Is there any criteria to get maximal subgroups as stabilizers, with some restriction on the "action"?
For ex. the action of $S_3$ on $X=\{1,2,3\}$ is primitive, and so stabilizers are maximal subgroups of $G$, which are Sylow-2 subgroups of $S_3$. But how can we obtain the maximal subgroup $\langle (123)\rangle$?
 A: To get an action of $S_3$ in which $\langle(1,2,3)\rangle$ is the stabilizer of a point, take $X=\{1,-1\}$, and let $S_3$ act by parity: even permutations fix both $1$ and $-1$, odd permutations swap $1$ and $-1$. Then the stabilizer of a single point, $1$, is $A_3 = \langle (1,2,3)\rangle$.

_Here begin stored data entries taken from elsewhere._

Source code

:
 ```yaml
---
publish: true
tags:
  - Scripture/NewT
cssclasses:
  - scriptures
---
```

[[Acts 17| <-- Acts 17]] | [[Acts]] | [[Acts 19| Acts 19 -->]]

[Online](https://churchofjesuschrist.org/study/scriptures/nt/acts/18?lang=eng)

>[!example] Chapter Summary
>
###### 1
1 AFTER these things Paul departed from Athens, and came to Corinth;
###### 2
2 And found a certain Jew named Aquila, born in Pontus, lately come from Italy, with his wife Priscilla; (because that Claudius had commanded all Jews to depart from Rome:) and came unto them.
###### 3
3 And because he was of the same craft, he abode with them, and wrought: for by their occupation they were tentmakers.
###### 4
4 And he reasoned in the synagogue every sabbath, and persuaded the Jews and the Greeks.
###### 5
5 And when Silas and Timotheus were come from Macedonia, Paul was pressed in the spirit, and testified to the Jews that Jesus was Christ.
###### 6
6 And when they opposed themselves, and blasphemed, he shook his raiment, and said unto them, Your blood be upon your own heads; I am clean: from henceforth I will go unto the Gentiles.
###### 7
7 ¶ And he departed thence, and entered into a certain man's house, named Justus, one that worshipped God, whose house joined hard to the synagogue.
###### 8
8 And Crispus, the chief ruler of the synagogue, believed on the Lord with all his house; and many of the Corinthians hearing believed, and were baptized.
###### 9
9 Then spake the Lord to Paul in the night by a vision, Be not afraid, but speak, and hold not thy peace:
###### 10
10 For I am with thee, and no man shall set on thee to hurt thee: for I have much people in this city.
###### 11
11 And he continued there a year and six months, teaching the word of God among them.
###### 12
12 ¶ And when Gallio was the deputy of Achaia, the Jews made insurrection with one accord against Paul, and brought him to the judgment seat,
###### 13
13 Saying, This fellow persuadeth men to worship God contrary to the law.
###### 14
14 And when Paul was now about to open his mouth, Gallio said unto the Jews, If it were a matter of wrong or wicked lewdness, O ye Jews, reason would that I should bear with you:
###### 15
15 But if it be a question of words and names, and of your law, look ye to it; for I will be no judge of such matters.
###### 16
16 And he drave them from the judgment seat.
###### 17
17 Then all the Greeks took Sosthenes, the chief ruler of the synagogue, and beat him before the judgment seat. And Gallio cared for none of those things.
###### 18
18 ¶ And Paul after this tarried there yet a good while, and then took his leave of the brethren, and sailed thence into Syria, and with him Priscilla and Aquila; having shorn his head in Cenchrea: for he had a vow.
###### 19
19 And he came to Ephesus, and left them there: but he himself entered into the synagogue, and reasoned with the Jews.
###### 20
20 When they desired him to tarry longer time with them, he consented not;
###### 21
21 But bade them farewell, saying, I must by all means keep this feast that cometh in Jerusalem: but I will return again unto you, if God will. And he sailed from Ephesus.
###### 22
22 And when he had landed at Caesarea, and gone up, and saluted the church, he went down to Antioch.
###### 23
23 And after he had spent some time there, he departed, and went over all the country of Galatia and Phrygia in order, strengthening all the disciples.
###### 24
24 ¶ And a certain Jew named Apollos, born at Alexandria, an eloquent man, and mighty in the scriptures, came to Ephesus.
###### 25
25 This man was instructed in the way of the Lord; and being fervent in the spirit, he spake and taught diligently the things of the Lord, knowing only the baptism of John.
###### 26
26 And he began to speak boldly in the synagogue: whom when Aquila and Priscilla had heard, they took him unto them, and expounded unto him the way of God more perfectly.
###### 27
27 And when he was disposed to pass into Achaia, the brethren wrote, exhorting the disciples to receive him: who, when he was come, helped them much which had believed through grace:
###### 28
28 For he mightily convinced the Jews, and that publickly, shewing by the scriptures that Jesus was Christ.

In general, if $H$ is a subgroup of $G$, then $G$ acts on the left cosets of $H$ by left multiplication, $g\cdot xH = gxH$. The stabilizer of the coset $H$ is $H$ itself. If you have a partition of the cosets so that $G$ acts on the partition, let $K = \{ g\in G\mid gH\text{ is in the same block as }H\}$ be the collection of all elements that represent cosets in the same part of the partition as $H$. Then $K$ certainly contains $H$. I claim that $K$ is a subgroup of $G$: for if $x\in K$, then $xH$ is the same block of the partition as $H$, hence $x^{-1}(xH)$ is in the same block as $x^{-1}H$. But $x^{-1}(xH) = H$, so $x^{-1}H$ is also in the same block of the partition, hence $x^{-1}\in K$. That is, $K$ is closed under inverses. And if $x,y\in K$, $x^{-1}\in K$. Taking the cosets $x^{-1}H$ and $yH$, which are in the same block, and multiplying by $x$, we conclude that $xyH$ and $H$ are in the same block, so $xy\in K$. Thus, $K$ is a subgroup, $H\leq K \leq G$.
Conversely, if $K$ is a subgroup, $H\leq K\leq G$, then $K$ induces a partition of the cosets into blocks for the action of $G$: just take the cosets of $K$, and partition each into cosets of $H$.
So systems of blocks in the action of $G$ on the left cosets of $H$ correspond to subgroups $K$, $H\leq K\leq G$.
Hence, if $H$ is a maximal subgroup, then the action of $G$ on the cosets is primitive, since the only possible systems of blocks are the trivial and total blocks, corresponding to $H$ and to $G$. 
In particular, every maximal subgroup of $G$ is the stabilizer of a point in a primitive action of $G$, namely, $H$ is the stabilizer of $H$ in the (left) action of $G$ on the left cosets of $H$ in $G$. 
A: Here is an older version of Arturo's answer:
The symmetric group of degree n acts on polynomials in n variables.  We can view $\operatorname{Sym}(3)$ as acting on the variables $x,y,z$.
Consider its action on the polynomial $x+y$.  The orbit contains $x+y$, $x+z$, and $y+z$.  The stabilizer of $x+y$ is the maximal subgroup $\operatorname{Sym}(\{x,y\})\cong\operatorname{Sym}(2)$.
Consider its action on the polynomial $\Delta = (x−y)(x−z)(y−z)$.  The orbit has only two polynomials, $\Delta$ and $-\Delta$.  The stabilizer of $\Delta$ is the maximal subgroup $\operatorname{Alt}(\{x,y,z\})\cong\operatorname{Alt}(3)$.
You can play similar tricks with any subgroup of $\operatorname{Sym}(n)$.  This is one way to look at "resolvents".